As well as a self-produced and distributed EP, Stop/Go Happy/Sad Forward/Forward (2005), The Strange Death of Liberal England have released two singles and one "mini-album". The first single titled "A Day Another Day" was released by Fantastic Plastic early in 2007, with "Oh Solitude" following in June 2007. The band released their first "mini-album" called Forward March! on 9 July 2007.

The Strange Death of Liberal England released their first full-length album, Drown Your Heart Again, in September 2010. The album was preceded by a single, "Rising Sea" in August 2010.

==Members==
- William Charlton – Guitar, Drums, Backing Vocals
- Kelly Jones – Bass, Backing Vocals
- Andrew Summerly – Drums, Backing Vocals (Summerly left in early 2010 and was replaced on drums by David Lindsay)
- Adam Woolway – Guitar, Main Vocals
- Andrew Wright – Glockenspiel, Percussion, Backing vocals

==Live==
The Strange Death of Liberal England played many gigs throughout the UK and Europe, notably Latitude Festival 2007, and a live Maida Vale studio set for Steve Lamacq. The band also supported Manic Street Preachers during their 2007 tour.

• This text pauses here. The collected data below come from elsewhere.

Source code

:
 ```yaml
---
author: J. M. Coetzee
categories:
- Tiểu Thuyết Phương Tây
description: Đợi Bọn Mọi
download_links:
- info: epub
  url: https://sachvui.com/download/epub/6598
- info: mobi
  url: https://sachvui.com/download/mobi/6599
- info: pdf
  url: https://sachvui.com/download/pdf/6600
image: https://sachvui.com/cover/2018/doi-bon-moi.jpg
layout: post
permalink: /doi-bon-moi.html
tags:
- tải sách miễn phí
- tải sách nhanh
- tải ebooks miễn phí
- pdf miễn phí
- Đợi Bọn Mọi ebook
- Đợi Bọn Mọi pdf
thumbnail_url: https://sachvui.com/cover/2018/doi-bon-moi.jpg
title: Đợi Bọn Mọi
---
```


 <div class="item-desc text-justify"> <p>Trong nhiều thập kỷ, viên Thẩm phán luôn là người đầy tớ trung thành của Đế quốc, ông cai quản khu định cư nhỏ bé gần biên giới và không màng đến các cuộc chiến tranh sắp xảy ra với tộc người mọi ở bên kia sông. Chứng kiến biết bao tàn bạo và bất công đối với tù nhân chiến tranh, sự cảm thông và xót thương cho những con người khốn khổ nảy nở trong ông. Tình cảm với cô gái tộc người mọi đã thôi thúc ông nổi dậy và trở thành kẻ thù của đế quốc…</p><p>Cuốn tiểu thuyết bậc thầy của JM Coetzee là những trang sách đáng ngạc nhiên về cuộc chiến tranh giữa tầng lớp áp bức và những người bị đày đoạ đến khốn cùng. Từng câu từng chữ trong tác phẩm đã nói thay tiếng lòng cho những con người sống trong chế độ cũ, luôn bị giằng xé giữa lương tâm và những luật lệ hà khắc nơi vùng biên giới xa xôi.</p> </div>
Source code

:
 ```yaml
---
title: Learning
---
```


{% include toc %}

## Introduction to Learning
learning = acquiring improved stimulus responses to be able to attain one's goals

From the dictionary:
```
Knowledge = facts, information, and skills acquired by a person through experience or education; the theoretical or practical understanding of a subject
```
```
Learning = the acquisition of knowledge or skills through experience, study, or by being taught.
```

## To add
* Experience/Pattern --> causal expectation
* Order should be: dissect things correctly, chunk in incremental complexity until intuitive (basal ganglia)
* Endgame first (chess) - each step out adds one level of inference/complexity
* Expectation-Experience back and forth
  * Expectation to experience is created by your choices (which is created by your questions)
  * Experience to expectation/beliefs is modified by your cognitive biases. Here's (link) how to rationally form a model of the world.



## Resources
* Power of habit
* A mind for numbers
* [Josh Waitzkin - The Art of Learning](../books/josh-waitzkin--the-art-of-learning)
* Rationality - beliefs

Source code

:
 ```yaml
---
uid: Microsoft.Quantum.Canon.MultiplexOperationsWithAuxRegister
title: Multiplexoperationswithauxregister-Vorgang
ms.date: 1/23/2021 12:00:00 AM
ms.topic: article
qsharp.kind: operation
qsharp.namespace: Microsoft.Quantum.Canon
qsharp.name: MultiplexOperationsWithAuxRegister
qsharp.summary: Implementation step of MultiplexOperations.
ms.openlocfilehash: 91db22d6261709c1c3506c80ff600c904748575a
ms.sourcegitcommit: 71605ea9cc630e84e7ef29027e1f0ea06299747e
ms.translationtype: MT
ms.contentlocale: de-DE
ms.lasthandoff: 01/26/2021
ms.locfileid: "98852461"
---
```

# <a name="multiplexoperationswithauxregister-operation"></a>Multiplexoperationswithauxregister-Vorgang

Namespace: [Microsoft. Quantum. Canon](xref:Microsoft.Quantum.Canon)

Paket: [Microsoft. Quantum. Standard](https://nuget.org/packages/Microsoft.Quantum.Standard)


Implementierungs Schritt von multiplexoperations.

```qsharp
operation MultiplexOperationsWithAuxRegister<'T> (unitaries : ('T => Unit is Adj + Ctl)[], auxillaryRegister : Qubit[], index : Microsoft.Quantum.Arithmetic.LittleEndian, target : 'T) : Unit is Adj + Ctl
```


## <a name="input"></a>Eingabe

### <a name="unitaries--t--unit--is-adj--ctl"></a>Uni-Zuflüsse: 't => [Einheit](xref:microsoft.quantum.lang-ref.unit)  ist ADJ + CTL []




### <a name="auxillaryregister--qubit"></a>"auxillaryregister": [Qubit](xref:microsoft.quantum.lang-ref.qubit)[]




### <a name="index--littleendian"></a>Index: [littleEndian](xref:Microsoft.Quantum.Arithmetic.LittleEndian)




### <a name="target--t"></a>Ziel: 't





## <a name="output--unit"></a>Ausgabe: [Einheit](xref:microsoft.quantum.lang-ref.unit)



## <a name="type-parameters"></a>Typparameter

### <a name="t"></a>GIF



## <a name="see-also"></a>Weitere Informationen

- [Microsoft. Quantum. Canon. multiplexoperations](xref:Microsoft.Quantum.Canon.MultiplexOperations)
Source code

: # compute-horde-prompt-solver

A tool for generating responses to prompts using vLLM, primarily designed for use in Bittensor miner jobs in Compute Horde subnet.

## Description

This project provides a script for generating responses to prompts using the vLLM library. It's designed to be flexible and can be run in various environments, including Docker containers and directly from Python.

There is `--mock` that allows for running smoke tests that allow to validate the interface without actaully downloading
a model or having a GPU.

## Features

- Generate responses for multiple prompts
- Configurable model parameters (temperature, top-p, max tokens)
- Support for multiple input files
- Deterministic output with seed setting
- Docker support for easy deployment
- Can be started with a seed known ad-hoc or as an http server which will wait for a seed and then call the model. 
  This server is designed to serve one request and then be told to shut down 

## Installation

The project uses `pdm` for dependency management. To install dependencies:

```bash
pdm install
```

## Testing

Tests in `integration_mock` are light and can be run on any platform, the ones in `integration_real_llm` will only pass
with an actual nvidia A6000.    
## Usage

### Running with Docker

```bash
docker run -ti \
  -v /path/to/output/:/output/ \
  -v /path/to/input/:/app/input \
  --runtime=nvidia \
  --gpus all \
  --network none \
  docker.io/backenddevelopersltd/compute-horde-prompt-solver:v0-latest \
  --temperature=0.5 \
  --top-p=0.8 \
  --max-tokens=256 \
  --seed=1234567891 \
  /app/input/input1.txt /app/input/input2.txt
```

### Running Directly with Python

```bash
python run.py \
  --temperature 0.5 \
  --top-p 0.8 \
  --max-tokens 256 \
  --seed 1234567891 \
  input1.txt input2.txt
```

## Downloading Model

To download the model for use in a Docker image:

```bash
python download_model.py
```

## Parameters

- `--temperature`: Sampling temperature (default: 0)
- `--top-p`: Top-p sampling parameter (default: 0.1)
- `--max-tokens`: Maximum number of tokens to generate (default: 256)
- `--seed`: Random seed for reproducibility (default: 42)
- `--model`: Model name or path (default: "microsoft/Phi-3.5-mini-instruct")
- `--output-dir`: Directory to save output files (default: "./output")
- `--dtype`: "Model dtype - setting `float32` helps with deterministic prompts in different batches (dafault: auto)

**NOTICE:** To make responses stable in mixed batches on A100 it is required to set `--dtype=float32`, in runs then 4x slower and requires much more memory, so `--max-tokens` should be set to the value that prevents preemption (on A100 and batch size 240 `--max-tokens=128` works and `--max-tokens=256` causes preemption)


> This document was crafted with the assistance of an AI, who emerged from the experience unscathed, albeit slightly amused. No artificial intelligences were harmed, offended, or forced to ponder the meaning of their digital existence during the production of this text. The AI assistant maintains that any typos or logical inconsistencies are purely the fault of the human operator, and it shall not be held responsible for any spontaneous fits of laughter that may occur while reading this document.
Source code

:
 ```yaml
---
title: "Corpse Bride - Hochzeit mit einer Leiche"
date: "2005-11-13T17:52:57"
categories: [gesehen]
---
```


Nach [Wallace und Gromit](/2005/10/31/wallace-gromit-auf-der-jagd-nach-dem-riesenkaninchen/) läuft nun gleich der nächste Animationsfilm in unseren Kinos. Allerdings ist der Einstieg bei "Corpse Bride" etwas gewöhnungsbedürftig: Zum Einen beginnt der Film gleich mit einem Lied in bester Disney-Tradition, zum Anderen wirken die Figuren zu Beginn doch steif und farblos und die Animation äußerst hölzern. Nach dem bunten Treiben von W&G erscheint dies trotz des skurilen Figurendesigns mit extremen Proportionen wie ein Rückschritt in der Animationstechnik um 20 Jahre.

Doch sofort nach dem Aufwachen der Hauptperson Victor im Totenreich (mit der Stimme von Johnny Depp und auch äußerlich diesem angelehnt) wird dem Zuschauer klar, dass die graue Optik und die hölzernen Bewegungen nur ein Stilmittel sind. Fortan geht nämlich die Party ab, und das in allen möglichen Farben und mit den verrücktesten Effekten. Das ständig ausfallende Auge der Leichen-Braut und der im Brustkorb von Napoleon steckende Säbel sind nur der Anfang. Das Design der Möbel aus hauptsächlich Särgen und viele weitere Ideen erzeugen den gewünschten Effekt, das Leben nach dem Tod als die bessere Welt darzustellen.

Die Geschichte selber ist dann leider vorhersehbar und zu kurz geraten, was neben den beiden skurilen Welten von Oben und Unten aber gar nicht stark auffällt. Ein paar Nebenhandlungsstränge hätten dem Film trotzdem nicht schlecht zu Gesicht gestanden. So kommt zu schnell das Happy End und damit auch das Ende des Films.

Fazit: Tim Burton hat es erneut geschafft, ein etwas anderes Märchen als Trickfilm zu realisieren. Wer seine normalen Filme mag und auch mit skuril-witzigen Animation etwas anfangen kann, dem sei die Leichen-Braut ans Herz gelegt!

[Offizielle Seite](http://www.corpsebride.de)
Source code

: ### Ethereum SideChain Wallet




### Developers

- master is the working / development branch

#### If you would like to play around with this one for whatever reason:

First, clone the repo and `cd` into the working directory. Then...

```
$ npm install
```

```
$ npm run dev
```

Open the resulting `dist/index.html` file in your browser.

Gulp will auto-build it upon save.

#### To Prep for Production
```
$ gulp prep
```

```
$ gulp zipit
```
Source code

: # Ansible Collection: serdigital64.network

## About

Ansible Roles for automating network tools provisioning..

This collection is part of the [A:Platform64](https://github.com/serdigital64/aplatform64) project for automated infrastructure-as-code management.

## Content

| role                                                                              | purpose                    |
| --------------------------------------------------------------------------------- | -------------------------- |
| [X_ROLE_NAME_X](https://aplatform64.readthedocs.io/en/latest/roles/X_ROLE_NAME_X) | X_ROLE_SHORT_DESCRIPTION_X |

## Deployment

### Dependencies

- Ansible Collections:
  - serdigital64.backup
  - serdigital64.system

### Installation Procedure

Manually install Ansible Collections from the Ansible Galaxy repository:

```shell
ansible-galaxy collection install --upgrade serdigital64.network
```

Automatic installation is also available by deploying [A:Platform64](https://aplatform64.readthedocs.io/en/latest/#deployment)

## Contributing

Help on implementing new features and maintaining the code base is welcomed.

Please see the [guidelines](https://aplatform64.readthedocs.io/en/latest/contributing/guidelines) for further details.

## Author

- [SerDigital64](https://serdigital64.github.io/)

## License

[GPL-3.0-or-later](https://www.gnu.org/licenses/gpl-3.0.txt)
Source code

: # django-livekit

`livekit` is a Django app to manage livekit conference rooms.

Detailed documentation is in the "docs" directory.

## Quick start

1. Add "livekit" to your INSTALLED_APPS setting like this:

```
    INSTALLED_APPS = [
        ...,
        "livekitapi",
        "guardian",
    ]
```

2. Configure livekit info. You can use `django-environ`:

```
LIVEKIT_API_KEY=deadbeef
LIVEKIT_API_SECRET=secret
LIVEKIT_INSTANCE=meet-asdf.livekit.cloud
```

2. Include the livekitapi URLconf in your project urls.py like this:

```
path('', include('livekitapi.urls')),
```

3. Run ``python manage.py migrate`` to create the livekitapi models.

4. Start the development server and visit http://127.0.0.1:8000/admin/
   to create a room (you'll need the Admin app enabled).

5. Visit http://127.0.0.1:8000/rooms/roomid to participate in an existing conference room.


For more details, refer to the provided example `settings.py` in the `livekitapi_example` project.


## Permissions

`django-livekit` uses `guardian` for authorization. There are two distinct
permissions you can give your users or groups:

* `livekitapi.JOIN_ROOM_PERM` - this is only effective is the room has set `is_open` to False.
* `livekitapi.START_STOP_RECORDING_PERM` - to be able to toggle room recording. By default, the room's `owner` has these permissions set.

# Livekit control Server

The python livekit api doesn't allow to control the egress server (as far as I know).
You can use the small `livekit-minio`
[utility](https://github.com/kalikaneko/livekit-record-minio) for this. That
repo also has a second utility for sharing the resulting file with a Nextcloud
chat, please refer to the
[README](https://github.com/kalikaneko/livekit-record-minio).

Whilst the band did not play many dates in 2008 they played gigs in Germany with Mother Tongue & The Animal Five, in Spain at Primavera Sound (Barcelona) and gigs in England at The Freebutt, The Water Rats and at The Offset Festival. The band returned to the stage in April 2009 at The New Theatre Royal Portsmouth and played dates with Editors on their March 2010 tour.

The band played at the Beautiful Days Festival 2011 in Devon.

==Discography==
===Albums===
- Forward March! (2007)
- Drown Your Heart Again (2010)

===EPs===
- Stop/Go Happy/Sad Forward/Forward (2005)

===Singles===
- "A Day Another Day" (2007)
- "Oh Solitude" (2007)
- "Angelou" (2008) Limited to 500 copies.